■ Listed records ■
== == ==
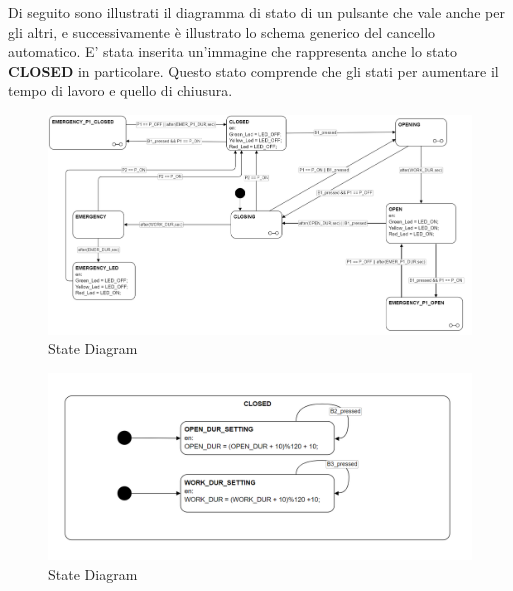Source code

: \documentclass[12pt]{article}
\begin{document}
Di seguito sono illustrati il diagramma di stato di un pulsante che vale anche per gli altri, e successivamente è illustrato lo schema generico del cancello automatico. E' stata inserita un'immagine che rappresenta anche lo stato \textbf{CLOSED} in particolare. Questo stato comprende che gli stati per aumentare il tempo di lavoro e quello di chiusura.
\newpage
\begin{landscape}
\begin{figure}[h] %
    \centering %
    \includegraphics[width=1.5\textwidth]{state_diagram0.png} %
    \caption{State Diagram} %
    \label{fig:General State Diagram} %
\end{figure}
\end{landscape}

\begin{figure}[h] %
    \centering %
    \includegraphics[width=1\textwidth]{state_diagram1.png} %
    \caption{State Diagram} %
    \label{fig:CLOSED State} %
\end{figure}
\end{document}
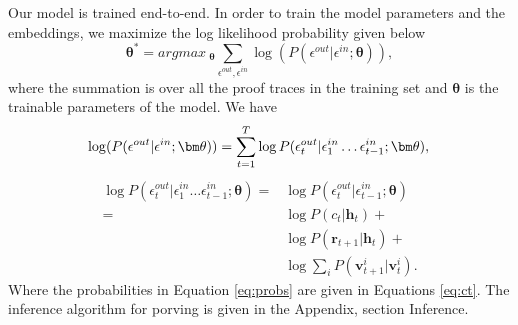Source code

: Our model is trained end-to-end. In order to train the model parameters and the embeddings, we maximize the log likelihood probability given below
\begin{equation}
    {\bm \theta}^* = argmax~_{{\bm \theta}} \sum_{\epsilon^{out}, \epsilon^{in}} \log(P(\epsilon^{out} \vert \epsilon^{in};{\bm \theta})),
\end{equation}
where the summation is over all the proof traces in the training set and ${\bm \theta}$ is the trainable parameters of the model. We have
\begin{equation}
    \log(P(\epsilon^{out} \vert \epsilon^{in};{\bm \theta})) = \sum_{t=1}^T \log P(\epsilon^{out}_t \vert \epsilon^{in}_1 \dots \epsilon^{in}_{t-1}; {\bm \theta}), \\
\end{equation}
\begin{align}
    \log P(\epsilon^{out}_t \vert \epsilon^{in}_1 \dots \epsilon^{in}_{t-1}; {\bm \theta}) = & \log P(\epsilon^{out}_t \vert \epsilon^{in}_{t-1}; {\bm \theta}) \nonumber \\ 
     = & \log P(c_{t}\vert \mathbf{h}_t) +  \label{eq:probs}  \nonumber \\
     & \log P(\mathbf{r}_{t+1}\vert \mathbf{h}_t) + \nonumber \\
     & \log \sum_{i} P(\mathbf{v}^i_{t+1}\vert \mathbf{v}^i_t).
\end{align} 
Where the probabilities in Equation \eqref{eq:probs} are given in Equations  \eqref{eq:ct}. The inference algorithm for porving is given in the Appendix, section Inference. %
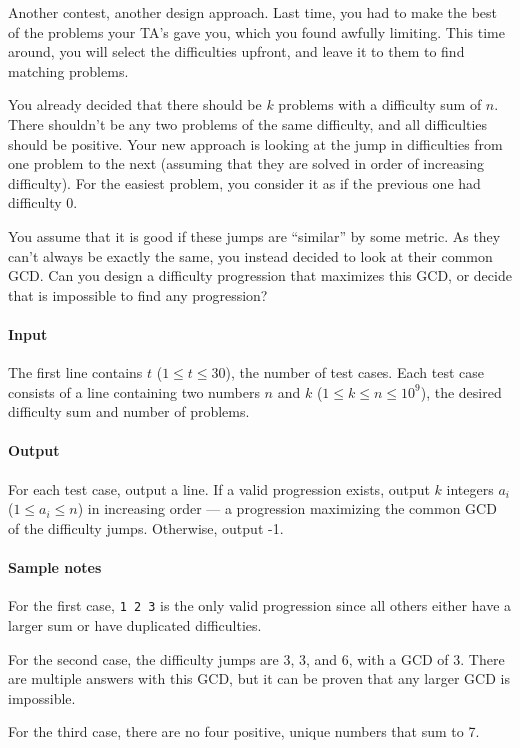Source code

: 

\usepackage{csquotes}




Another contest, another design approach.
Last time, you had to make the best of the problems your TA's gave you, which you found awfully limiting.
This time around, you will select the difficulties upfront, and leave it to them to find matching problems.

You already decided that there should be $k$ problems with a difficulty sum of $n$.
There shouldn't be any two problems of the same difficulty, and all difficulties should be positive.
Your new approach is looking at the jump in difficulties from one problem to the next (assuming that they are solved in order of increasing difficulty).
For the easiest problem, you consider it as if the previous one had difficulty 0.

You assume that it is good if these jumps are \enquote{similar} by some metric.
As they can't always be exactly the same, you instead decided to look at their common GCD.\@
Can you design a difficulty progression that maximizes this GCD, or decide that is impossible to find any progression?

\paragraph*{Input}

The first line contains $t$ ($1 \leq t \leq 30$), the number of test cases.
Each test case consists of a line containing two numbers $n$ and $k$ ($1 \leq k \leq n \leq 10^9$), the desired difficulty sum and number of problems.

\paragraph*{Output}

For each test case, output a line.
If a valid progression exists, output $k$ integers $a_i$ ($1 \leq a_i \leq n$) in increasing order --- a progression maximizing the common GCD of the difficulty jumps.
Otherwise, output -1.

\begin{samples}
\end{samples}

\paragraph*{Sample notes}

For the first case, \texttt{1 2 3} is the only valid progression since all others either have a larger sum or have duplicated difficulties.

For the second case, the difficulty jumps are $3$, $3$, and $6$, with a GCD of $3$.
There are multiple answers with this GCD, but it can be proven that any larger GCD is impossible.

For the third case, there are no four positive, unique numbers that sum to 7.


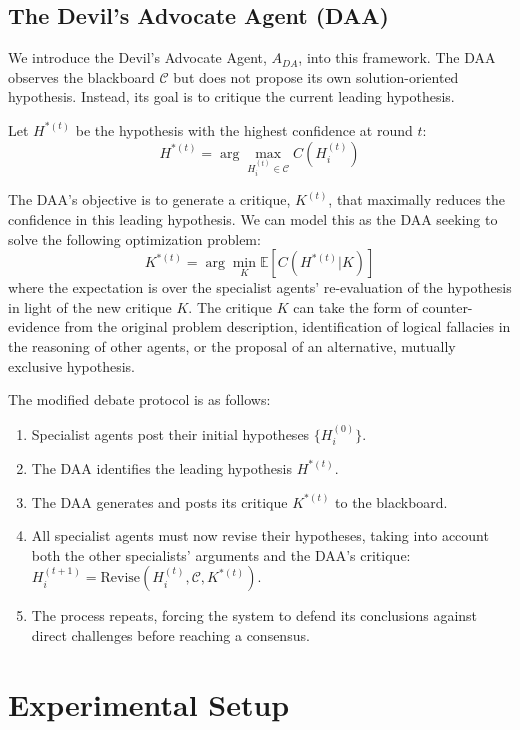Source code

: \documentclass{article}
\begin{document}
\subsection{The Devil's Advocate Agent (DAA)}

We introduce the Devil's Advocate Agent, $A_{DA}$, into this framework. The DAA observes the blackboard $\mathcal{C}$ but does not propose its own solution-oriented hypothesis. Instead, its goal is to critique the current leading hypothesis.

Let $H^{*(t)}$ be the hypothesis with the highest confidence at round $t$:
\begin{equation}
    H^{*(t)} = \arg\max_{H_i^{(t)} \in \mathcal{C}} C(H_i^{(t)})
\end{equation}

The DAA's objective is to generate a critique, $K^{(t)}$, that maximally reduces the confidence in this leading hypothesis. We can model this as the DAA seeking to solve the following optimization problem:
\begin{equation}
    K^{*(t)} = \arg\min_{K} \mathbb{E}[C(H^{*(t)} | K)]
\end{equation}
where the expectation is over the specialist agents' re-evaluation of the hypothesis in light of the new critique $K$. The critique $K$ can take the form of counter-evidence from the original problem description, identification of logical fallacies in the reasoning of other agents, or the proposal of an alternative, mutually exclusive hypothesis.

The modified debate protocol is as follows:
\begin{enumerate}
    \item Specialist agents post their initial hypotheses $\{H_i^{(0)}\}$.
    \item The DAA identifies the leading hypothesis $H^{*(t)}$.
    \item The DAA generates and posts its critique $K^{*(t)}$ to the blackboard.
    \item All specialist agents must now revise their hypotheses, taking into account both the other specialists' arguments and the DAA's critique: $H_i^{(t+1)} = \text{Revise}(H_i^{(t)}, \mathcal{C}, K^{*(t)})$.
    \item The process repeats, forcing the system to defend its conclusions against direct challenges before reaching a consensus.
\end{enumerate}

\section{Experimental Setup}
\end{document}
== == ==
Could you set down the records above exactly, skipping any picture?

Source code

: \documentclass[12pt]{article}
\begin{document}
Di seguito sono illustrati il diagramma di stato di un pulsante che vale anche per gli altri, e successivamente è illustrato lo schema generico del cancello automatico. E' stata inserita un'immagine che rappresenta anche lo stato \textbf{CLOSED} in particolare. Questo stato comprende che gli stati per aumentare il tempo di lavoro e quello di chiusura.
\newpage
\begin{landscape}
\begin{figure}[h] %
    \centering %
    \includegraphics[width=1.5\textwidth]{state_diagram0.png} %
    \caption{State Diagram} %
    \label{fig:General State Diagram} %
\end{figure}
\end{landscape}

\begin{figure}[h] %
    \centering %
    \includegraphics[width=1\textwidth]{state_diagram1.png} %
    \caption{State Diagram} %
    \label{fig:CLOSED State} %
\end{figure}
\end{document}
Source code

: Our model is trained end-to-end. In order to train the model parameters and the embeddings, we maximize the log likelihood probability given below
\begin{equation}
    {\bm \theta}^* = argmax~_{{\bm \theta}} \sum_{\epsilon^{out}, \epsilon^{in}} \log(P(\epsilon^{out} \vert \epsilon^{in};{\bm \theta})),
\end{equation}
where the summation is over all the proof traces in the training set and ${\bm \theta}$ is the trainable parameters of the model. We have
\begin{equation}
    \log(P(\epsilon^{out} \vert \epsilon^{in};{\bm \theta})) = \sum_{t=1}^T \log P(\epsilon^{out}_t \vert \epsilon^{in}_1 \dots \epsilon^{in}_{t-1}; {\bm \theta}), \\
\end{equation}
\begin{align}
    \log P(\epsilon^{out}_t \vert \epsilon^{in}_1 \dots \epsilon^{in}_{t-1}; {\bm \theta}) = & \log P(\epsilon^{out}_t \vert \epsilon^{in}_{t-1}; {\bm \theta}) \nonumber \\ 
     = & \log P(c_{t}\vert \mathbf{h}_t) +  \label{eq:probs}  \nonumber \\
     & \log P(\mathbf{r}_{t+1}\vert \mathbf{h}_t) + \nonumber \\
     & \log \sum_{i} P(\mathbf{v}^i_{t+1}\vert \mathbf{v}^i_t).
\end{align} 
Where the probabilities in Equation \eqref{eq:probs} are given in Equations  \eqref{eq:ct}. The inference algorithm for porving is given in the Appendix, section Inference. %
Source code

: 

\usepackage{csquotes}




Another contest, another design approach.
Last time, you had to make the best of the problems your TA's gave you, which you found awfully limiting.
This time around, you will select the difficulties upfront, and leave it to them to find matching problems.

You already decided that there should be $k$ problems with a difficulty sum of $n$.
There shouldn't be any two problems of the same difficulty, and all difficulties should be positive.
Your new approach is looking at the jump in difficulties from one problem to the next (assuming that they are solved in order of increasing difficulty).
For the easiest problem, you consider it as if the previous one had difficulty 0.

You assume that it is good if these jumps are \enquote{similar} by some metric.
As they can't always be exactly the same, you instead decided to look at their common GCD.\@
Can you design a difficulty progression that maximizes this GCD, or decide that is impossible to find any progression?

\paragraph*{Input}

The first line contains $t$ ($1 \leq t \leq 30$), the number of test cases.
Each test case consists of a line containing two numbers $n$ and $k$ ($1 \leq k \leq n \leq 10^9$), the desired difficulty sum and number of problems.

\paragraph*{Output}

For each test case, output a line.
If a valid progression exists, output $k$ integers $a_i$ ($1 \leq a_i \leq n$) in increasing order --- a progression maximizing the common GCD of the difficulty jumps.
Otherwise, output -1.

\begin{samples}
\end{samples}

\paragraph*{Sample notes}

For the first case, \texttt{1 2 3} is the only valid progression since all others either have a larger sum or have duplicated difficulties.

For the second case, the difficulty jumps are $3$, $3$, and $6$, with a GCD of $3$.
There are multiple answers with this GCD, but it can be proven that any larger GCD is impossible.

For the third case, there are no four positive, unique numbers that sum to 7.


Source code

: \documentclass{article}
\begin{document}
\subsection{The Devil's Advocate Agent (DAA)}

We introduce the Devil's Advocate Agent, $A_{DA}$, into this framework. The DAA observes the blackboard $\mathcal{C}$ but does not propose its own solution-oriented hypothesis. Instead, its goal is to critique the current leading hypothesis.

Let $H^{*(t)}$ be the hypothesis with the highest confidence at round $t$:
\begin{equation}
    H^{*(t)} = \arg\max_{H_i^{(t)} \in \mathcal{C}} C(H_i^{(t)})
\end{equation}

The DAA's objective is to generate a critique, $K^{(t)}$, that maximally reduces the confidence in this leading hypothesis. We can model this as the DAA seeking to solve the following optimization problem:
\begin{equation}
    K^{*(t)} = \arg\min_{K} \mathbb{E}[C(H^{*(t)} | K)]
\end{equation}
where the expectation is over the specialist agents' re-evaluation of the hypothesis in light of the new critique $K$. The critique $K$ can take the form of counter-evidence from the original problem description, identification of logical fallacies in the reasoning of other agents, or the proposal of an alternative, mutually exclusive hypothesis.

The modified debate protocol is as follows:
\begin{enumerate}
    \item Specialist agents post their initial hypotheses $\{H_i^{(0)}\}$.
    \item The DAA identifies the leading hypothesis $H^{*(t)}$.
    \item The DAA generates and posts its critique $K^{*(t)}$ to the blackboard.
    \item All specialist agents must now revise their hypotheses, taking into account both the other specialists' arguments and the DAA's critique: $H_i^{(t+1)} = \text{Revise}(H_i^{(t)}, \mathcal{C}, K^{*(t)})$.
    \item The process repeats, forcing the system to defend its conclusions against direct challenges before reaching a consensus.
\end{enumerate}

\section{Experimental Setup}
\end{document}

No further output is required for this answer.